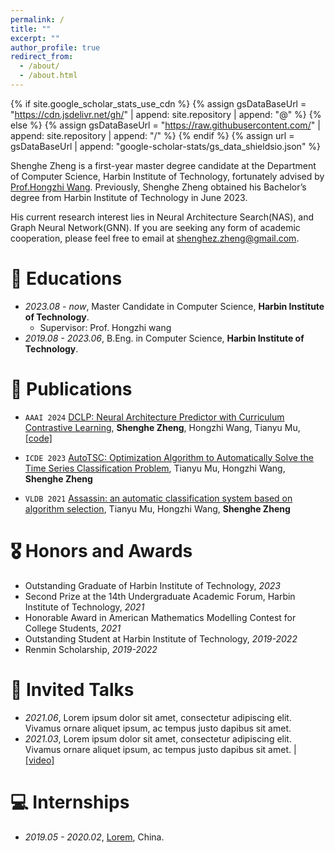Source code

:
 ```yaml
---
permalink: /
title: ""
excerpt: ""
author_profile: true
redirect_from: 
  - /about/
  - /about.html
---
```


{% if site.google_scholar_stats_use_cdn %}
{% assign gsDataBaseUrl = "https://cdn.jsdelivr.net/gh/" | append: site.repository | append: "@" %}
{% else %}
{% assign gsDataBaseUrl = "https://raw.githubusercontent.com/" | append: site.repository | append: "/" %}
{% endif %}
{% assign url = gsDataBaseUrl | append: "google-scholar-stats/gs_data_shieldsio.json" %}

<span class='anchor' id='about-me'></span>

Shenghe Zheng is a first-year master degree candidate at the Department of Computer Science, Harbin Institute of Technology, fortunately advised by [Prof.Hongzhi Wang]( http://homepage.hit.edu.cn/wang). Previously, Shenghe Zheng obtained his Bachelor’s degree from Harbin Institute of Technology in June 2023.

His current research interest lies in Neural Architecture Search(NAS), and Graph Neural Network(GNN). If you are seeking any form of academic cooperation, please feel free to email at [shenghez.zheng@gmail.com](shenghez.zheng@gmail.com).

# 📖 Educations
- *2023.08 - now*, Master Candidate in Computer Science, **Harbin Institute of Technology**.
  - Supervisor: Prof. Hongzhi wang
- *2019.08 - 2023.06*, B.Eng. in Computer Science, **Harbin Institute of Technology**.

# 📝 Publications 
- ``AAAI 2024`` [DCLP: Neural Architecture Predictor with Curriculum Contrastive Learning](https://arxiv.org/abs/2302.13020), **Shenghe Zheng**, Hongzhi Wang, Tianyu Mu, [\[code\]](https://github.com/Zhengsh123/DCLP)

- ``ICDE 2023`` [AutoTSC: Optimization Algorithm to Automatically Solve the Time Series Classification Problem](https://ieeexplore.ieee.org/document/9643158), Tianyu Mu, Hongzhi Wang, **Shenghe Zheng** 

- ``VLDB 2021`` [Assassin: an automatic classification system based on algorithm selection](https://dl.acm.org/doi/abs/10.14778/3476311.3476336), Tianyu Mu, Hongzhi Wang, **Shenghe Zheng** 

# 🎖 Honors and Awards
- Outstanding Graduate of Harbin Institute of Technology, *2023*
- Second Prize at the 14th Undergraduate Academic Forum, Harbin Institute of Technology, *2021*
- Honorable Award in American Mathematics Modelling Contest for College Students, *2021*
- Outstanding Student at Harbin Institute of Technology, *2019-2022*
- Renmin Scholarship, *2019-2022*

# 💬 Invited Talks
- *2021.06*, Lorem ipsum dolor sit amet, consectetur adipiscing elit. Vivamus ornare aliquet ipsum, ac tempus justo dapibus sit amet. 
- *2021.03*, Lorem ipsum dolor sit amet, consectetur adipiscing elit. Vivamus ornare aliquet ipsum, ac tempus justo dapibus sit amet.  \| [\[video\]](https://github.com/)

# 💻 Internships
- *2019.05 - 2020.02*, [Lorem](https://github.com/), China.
__________
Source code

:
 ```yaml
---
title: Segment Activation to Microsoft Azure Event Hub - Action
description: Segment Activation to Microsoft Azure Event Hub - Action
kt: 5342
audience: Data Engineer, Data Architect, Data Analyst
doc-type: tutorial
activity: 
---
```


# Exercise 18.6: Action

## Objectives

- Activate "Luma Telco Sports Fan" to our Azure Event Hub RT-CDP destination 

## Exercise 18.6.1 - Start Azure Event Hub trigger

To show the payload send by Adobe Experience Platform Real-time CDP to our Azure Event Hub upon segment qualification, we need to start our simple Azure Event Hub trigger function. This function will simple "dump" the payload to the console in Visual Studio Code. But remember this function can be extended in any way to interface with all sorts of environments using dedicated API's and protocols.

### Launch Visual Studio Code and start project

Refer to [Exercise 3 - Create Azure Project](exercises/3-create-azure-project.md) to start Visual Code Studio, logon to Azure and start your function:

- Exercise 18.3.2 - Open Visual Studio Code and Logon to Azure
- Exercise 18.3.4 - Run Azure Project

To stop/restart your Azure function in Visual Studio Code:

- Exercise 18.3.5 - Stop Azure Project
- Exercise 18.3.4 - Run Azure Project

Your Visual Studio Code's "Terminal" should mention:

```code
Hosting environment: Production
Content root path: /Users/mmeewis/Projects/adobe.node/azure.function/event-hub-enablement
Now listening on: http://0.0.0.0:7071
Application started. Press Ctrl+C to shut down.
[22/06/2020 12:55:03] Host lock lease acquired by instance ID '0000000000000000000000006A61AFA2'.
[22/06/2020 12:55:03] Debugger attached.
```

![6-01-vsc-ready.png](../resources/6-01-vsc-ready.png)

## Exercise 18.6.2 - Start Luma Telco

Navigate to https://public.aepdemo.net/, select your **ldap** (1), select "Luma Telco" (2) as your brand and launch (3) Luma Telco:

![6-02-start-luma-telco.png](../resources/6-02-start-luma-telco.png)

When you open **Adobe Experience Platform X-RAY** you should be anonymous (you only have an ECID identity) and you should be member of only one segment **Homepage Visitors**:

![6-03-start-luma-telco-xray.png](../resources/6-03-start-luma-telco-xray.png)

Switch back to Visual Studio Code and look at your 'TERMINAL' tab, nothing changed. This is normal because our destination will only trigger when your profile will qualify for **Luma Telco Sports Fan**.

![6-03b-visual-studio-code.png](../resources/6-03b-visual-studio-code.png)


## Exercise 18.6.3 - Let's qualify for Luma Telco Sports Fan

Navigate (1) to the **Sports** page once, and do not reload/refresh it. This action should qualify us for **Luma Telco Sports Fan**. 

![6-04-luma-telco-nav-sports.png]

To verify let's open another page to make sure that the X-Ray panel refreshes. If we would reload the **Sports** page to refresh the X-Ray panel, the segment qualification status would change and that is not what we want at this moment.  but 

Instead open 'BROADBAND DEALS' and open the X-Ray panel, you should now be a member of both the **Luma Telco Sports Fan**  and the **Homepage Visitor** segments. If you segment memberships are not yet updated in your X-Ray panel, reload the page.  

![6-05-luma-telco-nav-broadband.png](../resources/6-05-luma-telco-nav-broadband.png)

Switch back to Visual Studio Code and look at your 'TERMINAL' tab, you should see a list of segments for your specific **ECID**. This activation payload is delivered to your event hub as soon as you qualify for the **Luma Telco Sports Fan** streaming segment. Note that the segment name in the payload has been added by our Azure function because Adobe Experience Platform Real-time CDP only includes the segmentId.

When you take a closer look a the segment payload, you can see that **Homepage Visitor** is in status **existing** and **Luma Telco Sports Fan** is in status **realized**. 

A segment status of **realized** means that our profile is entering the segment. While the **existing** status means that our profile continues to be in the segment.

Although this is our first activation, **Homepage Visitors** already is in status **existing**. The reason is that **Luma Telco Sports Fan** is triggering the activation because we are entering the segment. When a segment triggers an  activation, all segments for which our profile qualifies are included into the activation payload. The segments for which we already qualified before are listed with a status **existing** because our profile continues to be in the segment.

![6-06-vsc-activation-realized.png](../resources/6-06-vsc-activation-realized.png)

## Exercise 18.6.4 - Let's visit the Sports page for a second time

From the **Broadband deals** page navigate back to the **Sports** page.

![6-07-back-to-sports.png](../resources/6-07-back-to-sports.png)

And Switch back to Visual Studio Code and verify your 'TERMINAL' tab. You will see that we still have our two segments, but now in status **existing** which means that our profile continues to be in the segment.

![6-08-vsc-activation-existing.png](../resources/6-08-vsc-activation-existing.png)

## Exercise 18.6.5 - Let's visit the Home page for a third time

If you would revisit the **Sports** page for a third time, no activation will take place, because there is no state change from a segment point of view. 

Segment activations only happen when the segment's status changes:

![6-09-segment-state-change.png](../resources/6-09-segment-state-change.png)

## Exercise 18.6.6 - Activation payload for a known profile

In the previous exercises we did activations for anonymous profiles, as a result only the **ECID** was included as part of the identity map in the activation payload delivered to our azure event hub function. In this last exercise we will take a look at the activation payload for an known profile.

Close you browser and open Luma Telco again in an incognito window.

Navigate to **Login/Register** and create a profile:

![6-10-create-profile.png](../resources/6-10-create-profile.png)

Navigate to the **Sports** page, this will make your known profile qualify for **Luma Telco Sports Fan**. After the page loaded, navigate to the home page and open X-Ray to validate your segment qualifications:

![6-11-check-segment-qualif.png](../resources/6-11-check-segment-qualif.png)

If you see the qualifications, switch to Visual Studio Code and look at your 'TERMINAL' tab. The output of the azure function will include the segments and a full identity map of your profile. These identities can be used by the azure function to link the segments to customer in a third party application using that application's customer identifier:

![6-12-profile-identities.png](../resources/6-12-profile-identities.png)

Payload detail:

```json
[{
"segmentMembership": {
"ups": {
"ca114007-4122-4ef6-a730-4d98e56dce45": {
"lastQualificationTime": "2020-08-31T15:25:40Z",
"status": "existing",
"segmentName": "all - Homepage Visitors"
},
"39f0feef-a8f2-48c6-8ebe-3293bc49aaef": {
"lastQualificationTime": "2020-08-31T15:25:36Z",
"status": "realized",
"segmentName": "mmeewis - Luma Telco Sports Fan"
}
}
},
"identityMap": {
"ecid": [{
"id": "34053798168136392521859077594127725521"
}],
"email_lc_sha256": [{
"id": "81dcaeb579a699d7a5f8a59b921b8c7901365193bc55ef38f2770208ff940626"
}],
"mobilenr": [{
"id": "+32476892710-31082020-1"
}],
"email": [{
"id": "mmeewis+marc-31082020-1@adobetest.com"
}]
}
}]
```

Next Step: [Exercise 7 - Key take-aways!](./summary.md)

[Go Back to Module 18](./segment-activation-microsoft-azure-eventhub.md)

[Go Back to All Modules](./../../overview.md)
__________
## ASSIGNED TASK:
Beginning with the line containing "- Renmin Scholarship, *2019-2022*" in the material above, copy every line exactly until you have copied the line containing "- *2019.05 - 2020.02*, [Lorem](https://github.com/), China.".

## RESPONSE FOR THIS EXERCISE:
- Renmin Scholarship, *2019-2022*

# 💬 Invited Talks
- *2021.06*, Lorem ipsum dolor sit amet, consectetur adipiscing elit. Vivamus ornare aliquet ipsum, ac tempus justo dapibus sit amet. 
- *2021.03*, Lorem ipsum dolor sit amet, consectetur adipiscing elit. Vivamus ornare aliquet ipsum, ac tempus justo dapibus sit amet.  \| [\[video\]](https://github.com/)

# 💻 Internships
- *2019.05 - 2020.02*, [Lorem](https://github.com/), China.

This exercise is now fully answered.